[TASK TO CARRY OUT] Across the entries below, how many lines include "istruzioni"? Give the number and nothing else.

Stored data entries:
╔══

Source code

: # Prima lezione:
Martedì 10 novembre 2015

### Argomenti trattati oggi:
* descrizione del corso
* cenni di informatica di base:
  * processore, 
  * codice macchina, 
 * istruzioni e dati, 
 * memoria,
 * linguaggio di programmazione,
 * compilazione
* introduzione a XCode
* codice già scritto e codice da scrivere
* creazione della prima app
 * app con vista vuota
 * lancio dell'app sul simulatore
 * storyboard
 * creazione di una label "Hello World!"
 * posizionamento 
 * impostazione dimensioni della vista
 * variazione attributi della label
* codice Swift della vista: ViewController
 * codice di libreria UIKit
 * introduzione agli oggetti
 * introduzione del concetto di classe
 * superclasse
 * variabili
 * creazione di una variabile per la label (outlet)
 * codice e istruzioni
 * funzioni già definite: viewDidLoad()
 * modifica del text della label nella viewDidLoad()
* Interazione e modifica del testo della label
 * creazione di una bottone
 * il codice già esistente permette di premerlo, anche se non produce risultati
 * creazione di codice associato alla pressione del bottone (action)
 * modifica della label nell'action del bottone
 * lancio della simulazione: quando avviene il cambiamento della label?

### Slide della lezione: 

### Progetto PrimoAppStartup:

╚══

[SOLVED PROBLEM] 2